Uma forma diferente de pensar o envelhecimento e o movimento
Depois de reparar nisto, é difícil não voltar a ver. O homem mais velho a arrastar os pés em linha recta, com um relógio de fitness caríssimo; a mulher orgulhosa dos 40 minutos na passadeira, mas que, ao sair, precisa de agarrar o apoio para não perder o equilíbrio. Há dedicação - e há também um ponto cego.
A vida com saúde não é apenas órgãos e números. É conseguir levar uma sopa pela cozinha com o chão molhado sem medo. Virar-se depressa para cumprimentar um amigo sem vacilar. Descer do passeio quando um carro o apanha de surpresa e aterrar firme, não num equilíbrio “a adivinhar”.
O corpo adapta-se de forma extraordinária, mesmo aos 70, 80 e mais. Ele responde sobretudo ao que se repete - não ao que um dia conseguiu fazer no auge. Por isso, se os seus dias são feitos de movimento previsível, em linha recta, o corpo optimiza-se para isso. Se reintroduzir, devagar, pequenas doses de torção, viragens, pausas e desvios laterais, ele vai remodelar-se à volta desse novo pedido.
Não precisa de um plano perfeito. Precisa de curiosidade. Espaço para experimentar. E disponibilidade para parecer um pouco ridículo na sala - em troca de atravessar um Inverno com gelo no chão ou uma cozinha cheia de família sem sobressaltos.
Da próxima vez que sair para a sua caminhada diária “certinha”, experimente trocar a pergunta: em vez de “Quantos quilómetros vou fazer?”, pergunte “Em quantas direcções me atrevo a mexer hoje?”.
| Ponto-chave | Detalhe | Valor para o leitor |
|---|---|---|
| A agilidade vence a quilometragem | O movimento multidireccional com paragens e arranques protege melhor o equilíbrio e o tempo de reacção do que caminhar apenas em linha recta. | Ajuda a manter a independência e a reduzir o risco de queda depois dos 70. |
| Treine a direcção e os travões | Exercícios simples em casa (passos laterais, passos para trás, viragens rápidas) reactivam músculos estabilizadores e a coordenação. | Uma forma realista de “blindar” os movimentos do dia a dia ao envelhecimento. |
| Prática curta e com brincadeira | Sessões rápidas, em formato de jogo e feitas com regularidade, remodelam o sistema nervoso sem precisar de ginásio. | Torna a consistência a longo prazo muito mais possível e agradável. |
FAQ:
- Preciso de autorização médica antes de experimentar exercícios de agilidade?
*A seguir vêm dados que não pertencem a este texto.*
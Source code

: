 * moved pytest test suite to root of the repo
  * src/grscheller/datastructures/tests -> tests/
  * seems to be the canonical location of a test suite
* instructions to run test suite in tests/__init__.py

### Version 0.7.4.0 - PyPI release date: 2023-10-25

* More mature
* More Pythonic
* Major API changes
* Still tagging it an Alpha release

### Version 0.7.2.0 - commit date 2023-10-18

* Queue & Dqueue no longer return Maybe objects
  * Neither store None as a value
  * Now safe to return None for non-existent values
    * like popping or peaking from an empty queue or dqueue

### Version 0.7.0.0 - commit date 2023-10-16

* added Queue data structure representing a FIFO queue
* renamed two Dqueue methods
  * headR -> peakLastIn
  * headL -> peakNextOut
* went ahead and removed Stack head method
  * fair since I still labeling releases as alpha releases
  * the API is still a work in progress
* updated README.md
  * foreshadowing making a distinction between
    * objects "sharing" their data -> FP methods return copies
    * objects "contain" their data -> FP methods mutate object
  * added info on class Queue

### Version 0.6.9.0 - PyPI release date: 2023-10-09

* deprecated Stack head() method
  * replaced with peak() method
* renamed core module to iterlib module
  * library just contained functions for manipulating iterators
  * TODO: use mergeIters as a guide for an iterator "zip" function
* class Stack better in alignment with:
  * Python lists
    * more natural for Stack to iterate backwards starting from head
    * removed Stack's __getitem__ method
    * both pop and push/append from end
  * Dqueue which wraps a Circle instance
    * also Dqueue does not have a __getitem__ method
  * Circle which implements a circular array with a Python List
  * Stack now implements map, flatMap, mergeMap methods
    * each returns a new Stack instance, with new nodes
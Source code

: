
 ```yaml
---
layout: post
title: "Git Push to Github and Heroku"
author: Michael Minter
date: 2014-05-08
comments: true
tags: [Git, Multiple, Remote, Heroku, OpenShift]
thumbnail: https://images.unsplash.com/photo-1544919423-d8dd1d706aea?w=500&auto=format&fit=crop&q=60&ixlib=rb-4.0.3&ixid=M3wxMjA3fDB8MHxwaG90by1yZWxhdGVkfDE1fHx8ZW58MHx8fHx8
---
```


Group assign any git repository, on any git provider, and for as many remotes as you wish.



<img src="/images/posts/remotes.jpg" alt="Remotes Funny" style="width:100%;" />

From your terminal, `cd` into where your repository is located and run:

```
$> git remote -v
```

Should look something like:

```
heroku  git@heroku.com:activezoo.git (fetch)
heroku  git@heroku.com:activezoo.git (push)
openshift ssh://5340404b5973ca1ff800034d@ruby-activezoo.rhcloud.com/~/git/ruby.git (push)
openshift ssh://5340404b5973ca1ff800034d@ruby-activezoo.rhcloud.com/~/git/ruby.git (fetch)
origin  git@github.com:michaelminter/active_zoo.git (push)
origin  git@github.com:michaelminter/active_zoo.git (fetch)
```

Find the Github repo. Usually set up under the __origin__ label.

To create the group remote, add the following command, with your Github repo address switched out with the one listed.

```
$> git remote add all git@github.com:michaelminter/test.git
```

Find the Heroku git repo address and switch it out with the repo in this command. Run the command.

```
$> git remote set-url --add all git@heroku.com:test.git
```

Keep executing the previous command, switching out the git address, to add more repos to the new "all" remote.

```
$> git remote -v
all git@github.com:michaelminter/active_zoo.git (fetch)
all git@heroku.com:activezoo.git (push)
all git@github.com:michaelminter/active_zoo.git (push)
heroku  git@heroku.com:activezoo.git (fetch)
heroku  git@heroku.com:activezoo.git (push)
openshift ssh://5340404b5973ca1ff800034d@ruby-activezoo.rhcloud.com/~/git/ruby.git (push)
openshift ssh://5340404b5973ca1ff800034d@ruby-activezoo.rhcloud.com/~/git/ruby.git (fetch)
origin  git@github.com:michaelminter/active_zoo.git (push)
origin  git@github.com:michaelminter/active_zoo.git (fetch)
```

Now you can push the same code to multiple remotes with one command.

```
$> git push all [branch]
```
Se tiver problemas cardíacos, cirurgia recente ou tonturas frequentes, sim - fale primeiro com o seu médico ou fisioterapeuta. Para a maioria dos adultos mais velhos razoavelmente activos, começar com movimentos muito pequenos e com apoio costuma ser seguro.
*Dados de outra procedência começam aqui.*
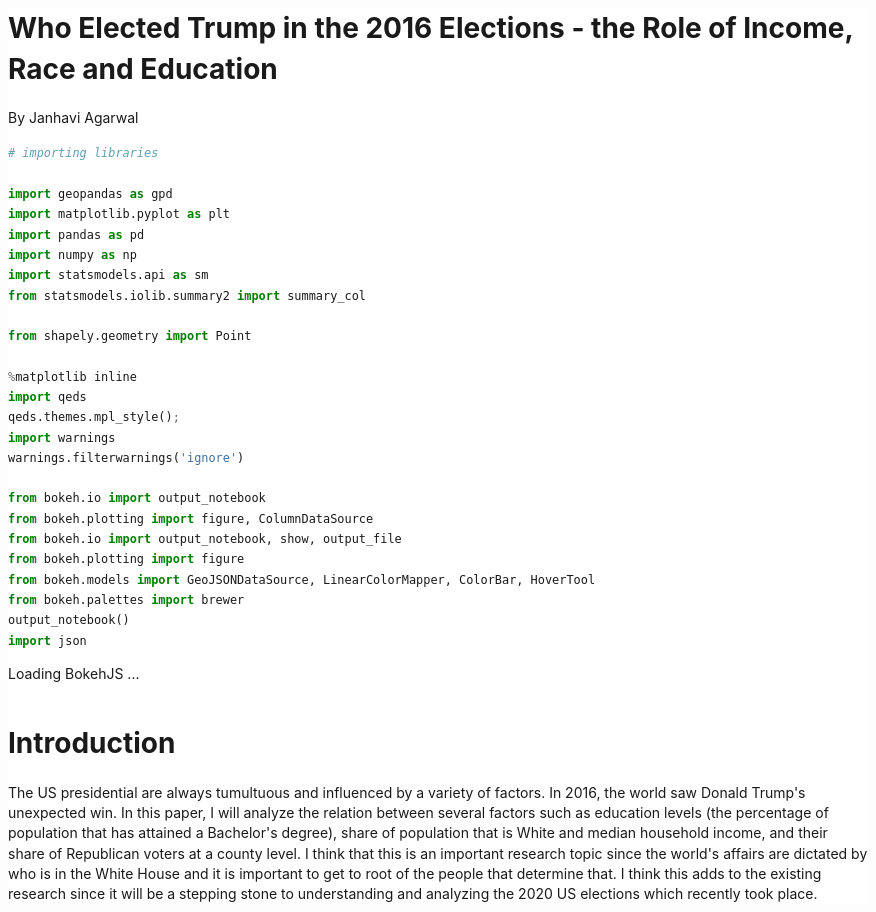 # Who Elected Trump in the 2016 Elections - the Role of Income, Race and Education 

By Janhavi Agarwal


```python
# importing libraries

import geopandas as gpd
import matplotlib.pyplot as plt
import pandas as pd
import numpy as np
import statsmodels.api as sm
from statsmodels.iolib.summary2 import summary_col

from shapely.geometry import Point

%matplotlib inline
import qeds
qeds.themes.mpl_style();
import warnings
warnings.filterwarnings('ignore')

from bokeh.io import output_notebook
from bokeh.plotting import figure, ColumnDataSource
from bokeh.io import output_notebook, show, output_file
from bokeh.plotting import figure
from bokeh.models import GeoJSONDataSource, LinearColorMapper, ColorBar, HoverTool
from bokeh.palettes import brewer
output_notebook()
import json
```



<div class="bk-root">
    <a href="https://bokeh.org" target="_blank" class="bk-logo bk-logo-small bk-logo-notebook"></a>
    <span id="1001">Loading BokehJS ...</span>
</div>




# Introduction 

The US presidential are always tumultuous and influenced by a variety of factors. In 2016, the world saw Donald Trump's unexpected win. In this paper, I will analyze the relation between several factors such as education levels (the percentage of population that has attained a Bachelor's degree), share of population that is White and median household income, and their share of Republican voters at a county level. I think that this is an important research topic since the world's affairs are dictated by who is in the White House and it is important to get to root of the people that determine that. I think this adds to the existing research since it will be a stepping stone to understanding and analyzing the 2020 US elections which recently took place. 
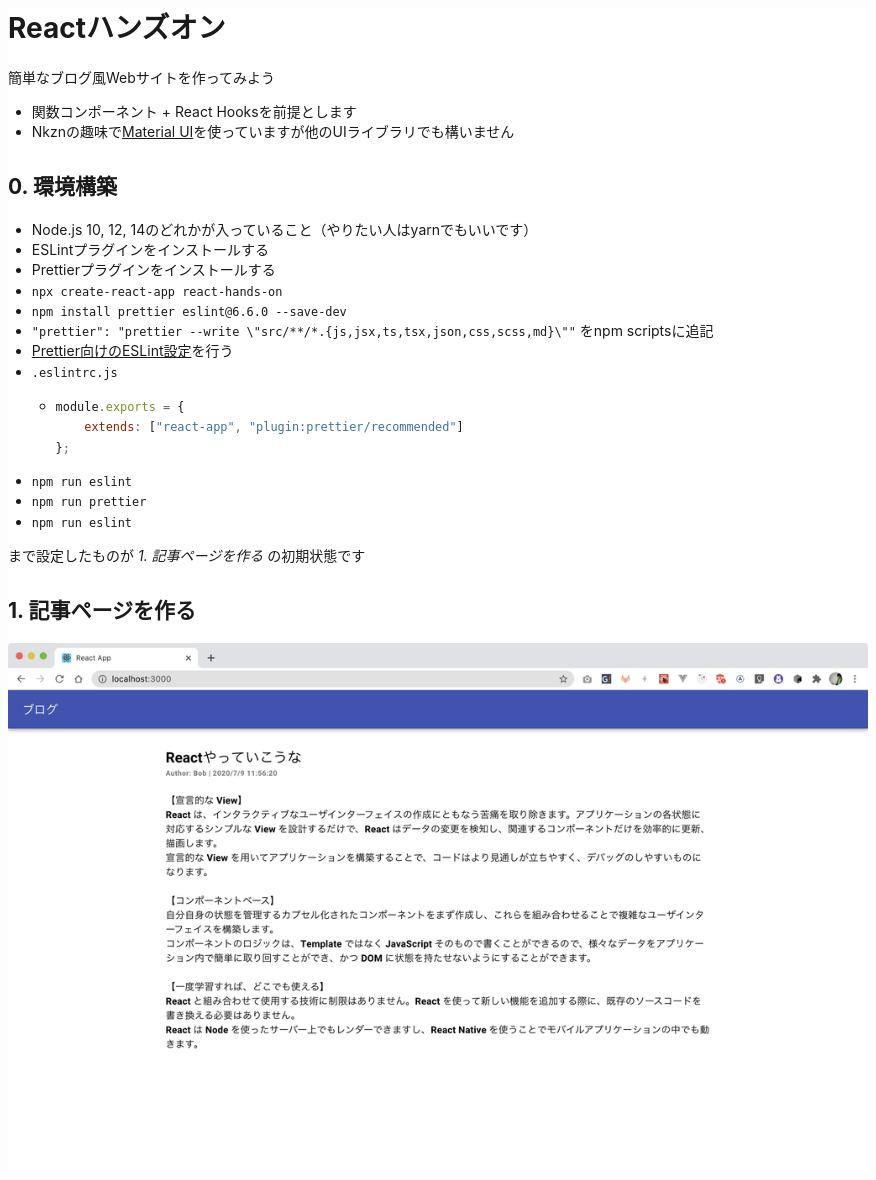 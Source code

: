 Reactハンズオン
==========

簡単なブログ風Webサイトを作ってみよう

* 関数コンポーネント + React Hooksを前提とします
* Nkznの趣味で[Material UI](https://material-ui.com/)を使っていますが他のUIライブラリでも構いません

## 0. 環境構築

* Node.js 10, 12, 14のどれかが入っていること（やりたい人はyarnでもいいです）
* ESLintプラグインをインストールする
* Prettierプラグインをインストールする
* `npx create-react-app react-hands-on`
* `npm install prettier eslint@6.6.0 --save-dev`
* `"prettier": "prettier --write \"src/**/*.{js,jsx,ts,tsx,json,css,scss,md}\""` をnpm scriptsに追記
* [Prettier向けのESLint設定](https://github.com/prettier/eslint-plugin-prettier/blob/master/README.md#installation)を行う
* `.eslintrc.js`
  - ```js
    module.exports = {
        extends: ["react-app", "plugin:prettier/recommended"]
    };
    ```
* `npm run eslint`
* `npm run prettier`
* `npm run eslint`

まで設定したものが *1. 記事ページを作る* の初期状態です

## 1. 記事ページを作る

![chap1の目標](./art/01.png)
- Com que frequência devo fazer estes exercícios multidireccionais? Duas a quatro sessões curtas por semana, mesmo 10–15 minutos, podem fazer diferença visível ao fim de alguns meses, quando combinadas com as caminhadas habituais.
- Caminhar não chega se eu já fizer 8.000–10.000 passos por dia? Caminhar é excelente para o coração e para o humor, mas quase não desafia o controlo lateral, para trás ou rotacional - e é aí que muitas quedas acontecem.
- E se eu tiver medo de cair enquanto pratico em casa? Comece ao lado de uma bancada firme ou de uma parede, mexa-se devagar e reduza a amplitude do movimento. Também pode começar por versões sentadas, como rodar o tronco e alcançar em várias direcções.
- Alguém com mais de 80 ainda beneficia deste tipo de treino? Sim. A investigação e a prática no mundo real mostram que o equilíbrio e o tempo de reacção podem melhorar bem dentro dos 80 e além, desde que os exercícios sejam adaptados e a progressão seja gradual.